As I lay in bed trying my best NOT to wake up early this morning it was as if God started tugging at the covers. The tighter I pulled them around my shoulders, creating a cozy little comfort zone, the harder he tugged. He often does this when I have been absent from our special morning time together for longer than I should or if I’m dragging my feet on something He has asked me to do. God’s not big on earthly comfort zones and, though I usually fuss about it at the time, I really am thankful that he doesn’t let me kick back too long.

This morning it was about digging deeper into some things I just keep putting off. Truth be told, I often put things off, sometimes for a very long time, years in fact.  Fear of failure and rejection, says I. Disobedience and distrust, says He.

As I lay there silently arguing with him and preoccupying myself with a game on my phone, His still, small voice grew louder to the point that I could no longer ignore Him and, just as I gave in and put my phone away, I heard him whisper the name Jonah.

Jonah? Like the guy that got swallowed by the whale? That Jonah?

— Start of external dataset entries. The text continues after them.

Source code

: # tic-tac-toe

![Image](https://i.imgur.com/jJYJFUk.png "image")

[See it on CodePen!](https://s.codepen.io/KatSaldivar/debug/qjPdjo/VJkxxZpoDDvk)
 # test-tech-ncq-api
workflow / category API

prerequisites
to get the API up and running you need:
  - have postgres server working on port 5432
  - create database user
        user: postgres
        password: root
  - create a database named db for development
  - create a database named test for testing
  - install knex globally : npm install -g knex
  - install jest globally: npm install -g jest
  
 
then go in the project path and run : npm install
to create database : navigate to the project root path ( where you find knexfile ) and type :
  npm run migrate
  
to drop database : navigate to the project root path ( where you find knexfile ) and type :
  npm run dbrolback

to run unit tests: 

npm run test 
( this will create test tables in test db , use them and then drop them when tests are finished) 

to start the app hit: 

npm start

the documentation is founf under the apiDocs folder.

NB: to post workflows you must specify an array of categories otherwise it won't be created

Jonah, I heard again, as I reached over to pick up my Bible. Flipping through the Old Testament, I finally landed on the book of Jonah and began to read. And the more I read, the more I began to understand. Never in my life had I seen myself in this particularly story, but here in this moment, on the pages of my own bible, Jonah, it seemed, was synonymous with B-R-E-N-D-A.

Like Jonah, I have been running from certain aspects of God’s calling on my life and, as I read his reflections as he was entombed inside the belly of that great fish, I felt compelled to read the words aloud.

Jonah, Chapter 2

1 From inside the fish Jonah prayed to the LORD his God. 2 He said: “In my distress I called to the LORD, and he answered me. From deep in the realm of the dead I called for help, and you listened to my cry. 3 You hurled me into the depths, into the very heart of the seas, and the currents swirled about me; all your waves and breakers swept over me. 4 I said, ‘I have been banished from your sight; yet I will look again toward your holy temple.’ 5 The engulfing waters threatened me, the deep surrounded me; seaweed was wrapped around my head. 6 To the roots of the mountains I sank down; the earth beneath barred me in forever. But you, LORD my God, brought my life up from the pit. 7 “When my life was ebbing away, I remembered you, LORD, and my prayer rose to you, to your holy temple. 8 “Those who cling to worthless idols turn away from God’s love for them. 9 But I, with shouts of grateful praise, will sacrifice to you. What I have vowed I will make good. I will say, ‘Salvation comes from the LORD.’ ” 10 And the LORD commanded the fish, and it vomited Jonah onto dry land.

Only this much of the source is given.